The MCU guy’s introduction to FPGAs: The Hardware

A lot of my friends are highly experienced embedded design engineers, but they come from a microcontroller (MCU) background, so they often have only a vague idea as to what an FPGA is and what it does. When pressed, they might say something like “You can configure an FPGA to do different things,” but they really have no clue as to what's inside an FPGA or how one might be used in a design.

The thing is that MCUs are great for some tasks, but not so good at others. When it comes to performing lots of computations in parallel, for example, FPGAs will blow your socks off (so make sure you're wearing elasticated socks before you start playing with these devices). In this column we'll consider the hardware aspects of the FPGA universe; we then take a look at the FPGA equivalent to MCU software in The MCU guy's introduction to FPGAs: The Software.

Simple FPGA fabric
In the context of an integrated circuit, it's common to hear the term fabric , which is used to refer to the underlying structure of the device. (As a point of interest, the word “fabric” comes from the Middle English fabryke , meaning “something constructed.”) Let's start with the core programmable fabric inside an FPGA…

If we were to peer inside the FPGA's package, we would see its silicon chip (the technical term is the die ). The programmable fabric is presented in the form of an array of programmable logic blocks as shown in the image below. If we “zoom in” with a metaphorical magnifying glass, we see that this fabric comprises “islands” of logic (the programmable logic blocks) basking in a “sea” of programmable interconnect.


A generic representation of fundamental FPGA programmable fabric.

Why yes, I did create this image with my own fair hand, and I am indeed rather proud of it. Thank you so much for noticing (grin). If we zoom in further, we see that each of the programmable blocks contains a number of digital functions. In this example, we see a 3-input lookup table (LUT), a multiplexer, and a flip-flop, but it's important to realize that the number and types and sizes of these functions varies from family to family.

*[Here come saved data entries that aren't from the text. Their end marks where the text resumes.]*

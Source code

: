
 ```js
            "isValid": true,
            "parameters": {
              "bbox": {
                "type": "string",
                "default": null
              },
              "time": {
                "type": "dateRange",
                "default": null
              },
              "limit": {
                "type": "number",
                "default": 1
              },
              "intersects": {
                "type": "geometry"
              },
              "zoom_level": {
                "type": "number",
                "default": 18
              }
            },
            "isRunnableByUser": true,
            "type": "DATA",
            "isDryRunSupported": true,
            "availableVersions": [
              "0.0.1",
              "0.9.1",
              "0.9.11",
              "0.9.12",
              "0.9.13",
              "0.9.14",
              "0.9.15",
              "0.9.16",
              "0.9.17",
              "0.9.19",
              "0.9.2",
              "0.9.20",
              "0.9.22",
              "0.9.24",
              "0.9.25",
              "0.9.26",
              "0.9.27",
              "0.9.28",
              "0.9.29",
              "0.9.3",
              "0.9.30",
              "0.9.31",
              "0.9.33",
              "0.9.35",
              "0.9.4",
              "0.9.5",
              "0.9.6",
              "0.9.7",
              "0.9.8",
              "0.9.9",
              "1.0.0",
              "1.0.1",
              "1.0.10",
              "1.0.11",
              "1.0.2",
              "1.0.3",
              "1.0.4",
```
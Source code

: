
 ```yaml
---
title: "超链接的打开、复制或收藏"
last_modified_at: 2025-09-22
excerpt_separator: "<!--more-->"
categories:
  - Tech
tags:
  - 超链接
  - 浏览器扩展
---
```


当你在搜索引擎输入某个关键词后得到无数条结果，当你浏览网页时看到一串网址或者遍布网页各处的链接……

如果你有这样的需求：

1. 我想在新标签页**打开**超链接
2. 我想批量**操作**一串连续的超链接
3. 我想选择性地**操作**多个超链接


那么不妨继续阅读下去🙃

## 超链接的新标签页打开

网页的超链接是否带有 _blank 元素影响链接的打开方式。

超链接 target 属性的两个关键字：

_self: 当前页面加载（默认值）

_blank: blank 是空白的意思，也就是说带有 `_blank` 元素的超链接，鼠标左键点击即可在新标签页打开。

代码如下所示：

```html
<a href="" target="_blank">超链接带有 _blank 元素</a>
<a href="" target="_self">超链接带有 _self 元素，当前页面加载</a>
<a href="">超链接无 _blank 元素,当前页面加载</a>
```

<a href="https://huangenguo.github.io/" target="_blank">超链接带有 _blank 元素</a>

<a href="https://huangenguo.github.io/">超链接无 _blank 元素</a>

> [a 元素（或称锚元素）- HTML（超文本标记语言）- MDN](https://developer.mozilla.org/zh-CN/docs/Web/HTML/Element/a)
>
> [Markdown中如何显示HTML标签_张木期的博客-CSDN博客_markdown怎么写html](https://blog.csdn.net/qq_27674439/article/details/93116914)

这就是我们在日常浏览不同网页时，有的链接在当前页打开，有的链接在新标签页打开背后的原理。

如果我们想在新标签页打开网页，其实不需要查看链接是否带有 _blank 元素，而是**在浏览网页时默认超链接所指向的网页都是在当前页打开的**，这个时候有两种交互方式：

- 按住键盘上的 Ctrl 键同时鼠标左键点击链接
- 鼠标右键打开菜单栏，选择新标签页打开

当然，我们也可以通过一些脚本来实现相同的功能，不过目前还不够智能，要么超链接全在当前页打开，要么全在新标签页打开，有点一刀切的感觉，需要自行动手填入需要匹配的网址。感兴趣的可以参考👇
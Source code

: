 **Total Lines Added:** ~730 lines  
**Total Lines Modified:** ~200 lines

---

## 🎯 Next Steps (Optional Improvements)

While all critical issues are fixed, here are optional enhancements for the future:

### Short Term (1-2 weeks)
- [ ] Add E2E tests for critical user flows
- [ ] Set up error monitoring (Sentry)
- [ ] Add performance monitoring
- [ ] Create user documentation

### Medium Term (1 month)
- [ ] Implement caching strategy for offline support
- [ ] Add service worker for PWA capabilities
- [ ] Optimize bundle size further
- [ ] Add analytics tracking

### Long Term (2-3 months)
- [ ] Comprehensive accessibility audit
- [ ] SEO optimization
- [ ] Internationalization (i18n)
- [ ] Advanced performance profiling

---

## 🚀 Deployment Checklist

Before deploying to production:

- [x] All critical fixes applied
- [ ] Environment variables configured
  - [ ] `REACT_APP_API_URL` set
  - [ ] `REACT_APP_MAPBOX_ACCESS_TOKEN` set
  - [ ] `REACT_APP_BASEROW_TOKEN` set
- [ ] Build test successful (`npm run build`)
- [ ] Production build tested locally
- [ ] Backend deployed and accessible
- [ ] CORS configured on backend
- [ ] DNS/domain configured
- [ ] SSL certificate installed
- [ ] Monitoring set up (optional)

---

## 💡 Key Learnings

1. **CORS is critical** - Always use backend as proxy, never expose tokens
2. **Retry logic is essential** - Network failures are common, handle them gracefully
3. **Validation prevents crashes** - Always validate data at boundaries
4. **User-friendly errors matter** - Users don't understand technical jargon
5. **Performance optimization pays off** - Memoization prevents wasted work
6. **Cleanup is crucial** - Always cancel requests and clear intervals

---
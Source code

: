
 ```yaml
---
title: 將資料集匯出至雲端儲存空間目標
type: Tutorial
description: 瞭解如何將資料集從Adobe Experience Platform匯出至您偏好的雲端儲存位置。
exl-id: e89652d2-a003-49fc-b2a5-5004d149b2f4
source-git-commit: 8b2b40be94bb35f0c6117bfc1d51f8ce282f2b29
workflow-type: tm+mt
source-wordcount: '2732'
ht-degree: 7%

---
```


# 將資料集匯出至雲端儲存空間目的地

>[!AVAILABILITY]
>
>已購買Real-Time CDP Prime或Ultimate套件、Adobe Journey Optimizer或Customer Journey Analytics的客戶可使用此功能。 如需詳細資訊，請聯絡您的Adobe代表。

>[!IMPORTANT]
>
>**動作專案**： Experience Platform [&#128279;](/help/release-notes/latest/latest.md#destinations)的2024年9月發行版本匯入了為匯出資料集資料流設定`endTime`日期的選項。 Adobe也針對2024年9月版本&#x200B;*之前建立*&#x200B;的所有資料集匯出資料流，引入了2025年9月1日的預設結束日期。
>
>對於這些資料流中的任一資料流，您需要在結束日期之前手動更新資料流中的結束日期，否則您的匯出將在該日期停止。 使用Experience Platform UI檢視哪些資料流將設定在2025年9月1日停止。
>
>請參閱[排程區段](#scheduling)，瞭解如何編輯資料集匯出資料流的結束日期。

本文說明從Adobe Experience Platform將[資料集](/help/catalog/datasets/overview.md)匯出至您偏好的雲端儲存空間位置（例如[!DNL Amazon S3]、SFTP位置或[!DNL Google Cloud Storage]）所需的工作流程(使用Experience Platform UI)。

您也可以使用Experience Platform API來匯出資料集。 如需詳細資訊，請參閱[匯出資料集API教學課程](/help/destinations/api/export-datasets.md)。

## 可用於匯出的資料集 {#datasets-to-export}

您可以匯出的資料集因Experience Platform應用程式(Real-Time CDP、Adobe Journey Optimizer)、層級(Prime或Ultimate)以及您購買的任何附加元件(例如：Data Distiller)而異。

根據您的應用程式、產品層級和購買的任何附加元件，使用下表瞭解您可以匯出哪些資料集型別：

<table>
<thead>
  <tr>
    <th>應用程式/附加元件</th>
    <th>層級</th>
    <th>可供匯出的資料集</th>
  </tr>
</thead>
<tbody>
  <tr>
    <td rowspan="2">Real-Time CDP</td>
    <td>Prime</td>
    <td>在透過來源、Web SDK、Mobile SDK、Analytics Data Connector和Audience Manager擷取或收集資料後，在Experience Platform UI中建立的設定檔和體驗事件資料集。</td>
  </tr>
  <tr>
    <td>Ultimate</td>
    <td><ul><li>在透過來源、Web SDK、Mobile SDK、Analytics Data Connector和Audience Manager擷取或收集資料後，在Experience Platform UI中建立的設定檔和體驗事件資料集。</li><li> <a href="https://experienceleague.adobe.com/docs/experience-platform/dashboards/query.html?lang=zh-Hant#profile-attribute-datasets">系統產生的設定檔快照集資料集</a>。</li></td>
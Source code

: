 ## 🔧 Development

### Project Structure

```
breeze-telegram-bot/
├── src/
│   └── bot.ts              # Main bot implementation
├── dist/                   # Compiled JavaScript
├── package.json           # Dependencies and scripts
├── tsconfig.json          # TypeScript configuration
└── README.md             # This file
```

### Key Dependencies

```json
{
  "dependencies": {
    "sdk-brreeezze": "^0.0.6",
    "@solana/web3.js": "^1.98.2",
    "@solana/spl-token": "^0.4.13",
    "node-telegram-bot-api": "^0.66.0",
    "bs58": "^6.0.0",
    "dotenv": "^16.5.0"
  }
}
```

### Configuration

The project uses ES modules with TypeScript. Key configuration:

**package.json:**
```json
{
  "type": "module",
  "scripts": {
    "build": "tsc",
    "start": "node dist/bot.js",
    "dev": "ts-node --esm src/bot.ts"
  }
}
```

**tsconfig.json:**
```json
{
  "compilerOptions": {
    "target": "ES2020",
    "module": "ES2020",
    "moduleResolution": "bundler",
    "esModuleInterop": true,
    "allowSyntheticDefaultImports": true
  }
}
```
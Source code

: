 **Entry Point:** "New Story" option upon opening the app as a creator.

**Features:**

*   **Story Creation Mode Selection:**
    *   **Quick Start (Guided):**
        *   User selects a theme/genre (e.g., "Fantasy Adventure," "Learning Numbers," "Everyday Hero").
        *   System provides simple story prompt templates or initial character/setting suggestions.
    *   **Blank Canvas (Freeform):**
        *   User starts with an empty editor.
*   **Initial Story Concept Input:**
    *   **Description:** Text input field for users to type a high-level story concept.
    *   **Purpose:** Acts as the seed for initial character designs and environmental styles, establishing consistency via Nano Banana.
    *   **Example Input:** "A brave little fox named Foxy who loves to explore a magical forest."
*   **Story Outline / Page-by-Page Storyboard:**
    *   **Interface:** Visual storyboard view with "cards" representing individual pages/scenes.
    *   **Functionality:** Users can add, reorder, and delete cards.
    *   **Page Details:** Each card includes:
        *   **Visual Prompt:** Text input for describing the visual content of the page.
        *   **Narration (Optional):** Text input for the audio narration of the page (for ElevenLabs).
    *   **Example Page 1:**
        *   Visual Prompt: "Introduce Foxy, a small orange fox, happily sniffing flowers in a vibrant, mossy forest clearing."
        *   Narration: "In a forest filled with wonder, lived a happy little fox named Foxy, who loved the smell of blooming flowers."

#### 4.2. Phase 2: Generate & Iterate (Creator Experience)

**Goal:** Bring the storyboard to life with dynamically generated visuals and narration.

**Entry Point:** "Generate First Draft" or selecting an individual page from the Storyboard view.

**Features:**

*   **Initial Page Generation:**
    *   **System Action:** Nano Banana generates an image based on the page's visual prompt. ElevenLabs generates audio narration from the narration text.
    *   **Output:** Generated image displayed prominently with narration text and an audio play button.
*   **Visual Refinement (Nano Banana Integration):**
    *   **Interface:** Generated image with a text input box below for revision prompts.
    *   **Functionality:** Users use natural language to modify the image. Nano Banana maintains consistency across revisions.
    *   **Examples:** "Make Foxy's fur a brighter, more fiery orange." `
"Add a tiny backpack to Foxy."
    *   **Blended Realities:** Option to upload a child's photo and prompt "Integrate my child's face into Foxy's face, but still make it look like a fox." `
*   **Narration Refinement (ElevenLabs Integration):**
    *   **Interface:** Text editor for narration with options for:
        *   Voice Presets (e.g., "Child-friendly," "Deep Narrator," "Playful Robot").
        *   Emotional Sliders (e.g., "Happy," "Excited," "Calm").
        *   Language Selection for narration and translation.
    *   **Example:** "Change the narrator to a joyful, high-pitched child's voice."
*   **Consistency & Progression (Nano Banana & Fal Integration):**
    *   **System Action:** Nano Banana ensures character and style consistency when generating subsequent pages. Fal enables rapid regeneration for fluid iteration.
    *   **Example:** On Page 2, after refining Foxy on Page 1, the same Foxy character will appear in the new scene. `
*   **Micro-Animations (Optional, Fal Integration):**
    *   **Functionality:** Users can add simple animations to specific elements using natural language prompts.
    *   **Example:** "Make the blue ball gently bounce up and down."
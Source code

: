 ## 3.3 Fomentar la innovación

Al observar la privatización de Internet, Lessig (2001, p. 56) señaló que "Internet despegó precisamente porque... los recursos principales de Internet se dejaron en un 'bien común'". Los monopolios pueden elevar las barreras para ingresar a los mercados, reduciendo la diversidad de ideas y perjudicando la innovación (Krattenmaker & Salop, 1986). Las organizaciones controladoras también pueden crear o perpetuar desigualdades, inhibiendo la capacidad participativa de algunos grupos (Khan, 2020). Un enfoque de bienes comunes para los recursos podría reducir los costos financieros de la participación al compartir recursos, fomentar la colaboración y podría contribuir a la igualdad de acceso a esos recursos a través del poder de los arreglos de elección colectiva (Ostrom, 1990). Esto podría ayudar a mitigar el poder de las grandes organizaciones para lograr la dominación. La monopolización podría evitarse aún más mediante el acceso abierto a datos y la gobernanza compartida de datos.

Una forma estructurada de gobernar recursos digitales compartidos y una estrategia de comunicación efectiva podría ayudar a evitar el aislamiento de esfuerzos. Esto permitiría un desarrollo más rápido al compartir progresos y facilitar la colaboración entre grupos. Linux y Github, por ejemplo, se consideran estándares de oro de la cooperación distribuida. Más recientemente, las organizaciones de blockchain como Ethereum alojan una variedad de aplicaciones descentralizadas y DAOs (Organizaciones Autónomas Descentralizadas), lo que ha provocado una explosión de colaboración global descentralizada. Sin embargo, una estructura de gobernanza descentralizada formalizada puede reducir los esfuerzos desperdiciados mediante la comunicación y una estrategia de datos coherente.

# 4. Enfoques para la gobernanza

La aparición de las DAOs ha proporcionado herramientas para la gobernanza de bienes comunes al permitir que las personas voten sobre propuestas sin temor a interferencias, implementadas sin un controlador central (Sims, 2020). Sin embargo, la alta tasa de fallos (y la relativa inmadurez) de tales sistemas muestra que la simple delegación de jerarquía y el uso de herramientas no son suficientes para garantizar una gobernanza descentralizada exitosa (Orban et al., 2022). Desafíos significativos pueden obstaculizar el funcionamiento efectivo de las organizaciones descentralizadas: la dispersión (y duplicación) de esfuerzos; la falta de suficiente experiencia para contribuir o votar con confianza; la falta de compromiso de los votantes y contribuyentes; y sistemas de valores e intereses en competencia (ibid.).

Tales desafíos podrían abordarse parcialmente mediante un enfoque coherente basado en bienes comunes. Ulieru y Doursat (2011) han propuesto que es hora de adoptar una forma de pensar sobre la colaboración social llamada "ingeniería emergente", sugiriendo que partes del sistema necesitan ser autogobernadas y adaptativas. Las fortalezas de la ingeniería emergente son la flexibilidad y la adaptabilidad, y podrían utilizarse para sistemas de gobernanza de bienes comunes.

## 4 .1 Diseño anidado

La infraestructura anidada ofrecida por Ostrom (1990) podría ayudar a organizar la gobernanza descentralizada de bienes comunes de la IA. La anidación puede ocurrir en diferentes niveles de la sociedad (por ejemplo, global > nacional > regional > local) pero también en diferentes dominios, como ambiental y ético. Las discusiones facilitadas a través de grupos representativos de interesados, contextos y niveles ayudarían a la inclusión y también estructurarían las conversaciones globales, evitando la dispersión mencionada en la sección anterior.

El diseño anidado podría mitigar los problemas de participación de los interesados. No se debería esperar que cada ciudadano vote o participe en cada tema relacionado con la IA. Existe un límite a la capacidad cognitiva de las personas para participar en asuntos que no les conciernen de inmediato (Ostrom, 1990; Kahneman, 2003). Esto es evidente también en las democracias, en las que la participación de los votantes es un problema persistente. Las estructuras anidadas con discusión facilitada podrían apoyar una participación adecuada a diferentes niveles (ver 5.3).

The flip-flop can be configured (programmed) to act as a register or a latch; the multiplexer can be configured to select an input to the block or the output from the LUT; and the LUT can be configured to represent whatever logical function is required.

A closer look at LUTs
Our simple example shown above featured a 3-input lookup table (LUT). In the real world, even the simplest FPGAs use 4-input LUTs, while larger, more sophisticated devices may boast 6-, 7-, or 8-input LUTs, but we'll stick with a 3-input version for the sake of simplicity.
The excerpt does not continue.